How does the "multi room feature" work?

and will you email me? I would like to hear more about this.


This model (8010) is only $260 at ecost. What is their "outrageous shipping" like?

DEguy1977@cs.com




Thanks all!

Gumby
07-21-01, 01:39 AM
Sominex -
The sound over the USB audio is the same as what comes out of the computer speakers. Sound goes either through the computer speakers or the receiver, but not both at the same time. And to me, it sounds very good, games sound great.

DPLII is Dolby Pro Logic II, which would have worked great with the USB audio.

The remote for the 9010 is nice. Maybe I don't know how to use it right, but I don't even look at the LCD screen, it doesn't seem to light up so I can't see it in the dark, in fact nothing lights up on the remote, but the volume buttons are big and a different shape. I think the LCD will be more useful when I start using it in another room, it shows what source is currently selected, but I can see that in big letters on the front of the receiver. It runs all my other equipment and comes with an IR transmitter that will let me control my DVD/CD player from other rooms in the house. I do like being able to use the remote without having to aim it at the receiver.

Multi room/multi source means I can run speakers to another room and control them independent from the main room. I could play my mp3 music over the USB audio in my living room and listen to a CD in my TV room at the same time at different volume levels.

I think the shipping at ecost was going to be around $50, so that seemed pretty high. Even with an order over $500 they still charged my about $15 handling. I've heard that other places have it for about the same price, but I didn't learn that until after I ordered it from ecost.

For me the features of the 9010 were worth the extra.

Gumby

OldDude
07-21-01, 01:13 PM
I have had my 8010 for about one and a half months and I'm pretty pleased with it. I have only used it for music and home theater; I have not tried the computer connection.

It replaced an older JVC 2-channel receiver. CDs sound better. I'm not sure whether that is the new receiver, the DVD player or the digital connection. The FM tuner is adequate. It sounds good on strong stations but FM sensitivity is worse than old receiver, but only slightly. The AM tuner is somewhere between awful and unusable; you will be more pleased with the receiver if you pretend it doesn't have AM (I only want to listen to one AM news station occasionally, but this is disappointing).

It has plenty of A/V source inputs and good mixture of composite, S-video, and component video inputs. It connects everything I have now and allows for future upgrades.
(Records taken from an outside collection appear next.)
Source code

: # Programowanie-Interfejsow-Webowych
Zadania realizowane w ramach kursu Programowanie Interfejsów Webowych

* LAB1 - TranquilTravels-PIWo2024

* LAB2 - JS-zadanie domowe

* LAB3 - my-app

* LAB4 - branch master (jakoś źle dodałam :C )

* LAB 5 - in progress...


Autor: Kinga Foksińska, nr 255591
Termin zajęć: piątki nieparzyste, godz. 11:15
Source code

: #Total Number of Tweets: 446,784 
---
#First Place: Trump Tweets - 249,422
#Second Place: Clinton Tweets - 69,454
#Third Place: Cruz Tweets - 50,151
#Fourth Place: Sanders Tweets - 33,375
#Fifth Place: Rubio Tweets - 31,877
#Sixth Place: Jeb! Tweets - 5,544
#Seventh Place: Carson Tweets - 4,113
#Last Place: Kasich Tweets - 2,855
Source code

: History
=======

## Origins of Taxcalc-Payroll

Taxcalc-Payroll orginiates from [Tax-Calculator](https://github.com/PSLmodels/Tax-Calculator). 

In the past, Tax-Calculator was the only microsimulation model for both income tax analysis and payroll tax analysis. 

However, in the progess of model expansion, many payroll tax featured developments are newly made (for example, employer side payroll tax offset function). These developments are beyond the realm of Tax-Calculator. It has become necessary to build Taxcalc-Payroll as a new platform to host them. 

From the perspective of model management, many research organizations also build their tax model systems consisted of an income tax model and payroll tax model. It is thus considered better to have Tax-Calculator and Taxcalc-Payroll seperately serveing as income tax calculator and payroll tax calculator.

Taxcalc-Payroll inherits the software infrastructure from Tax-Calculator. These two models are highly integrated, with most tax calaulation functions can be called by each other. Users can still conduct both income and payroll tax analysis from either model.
It is nice to have it do the source switching for the TV, vs fiddling with a handful of remotes. The remote can be programmed for other brands, so it can control my Sony TV, Toshiba VCR, and Pioneer DVD, at least the most common functions. You asked whether LCD in remote displayed anything "cool" and it doesn't. It only reminds you what the current source is; however, this is useful as some buttons have multiple functions.

I upgraded by adding center and surrounds to my existing stereo setup. The 8010 has a separate tone control for the center channel. I thought this might be important for timbre matching, given how I upgrading. It is a nice feature, but with my speakers I wound up using the center or neutral position anyway. It also has a phono input which was important to me as I have some albums that have music never released on CD. However, I haven't tried phono yet.

It decodes Digital Dolby (5.1), DTS, and ProLogic (I, not II). I think the DTS sounds a little better when there is a choice of sound tracks, so that is a nice feature.

Overall, I am quite happy. I paid $299 +S/H from Costco.com and I think it is a good mid-price receiver. It is not as strippedas some of the real cheapies, it has about everything I need, and doesn't get up into the exotic $1K+ territory. Sorry I can't offer any comments on computer connection, but i am neither a gamer or a big MP3 fan. My computer and receiver are far enough away in the house I will probably never get around to trying it.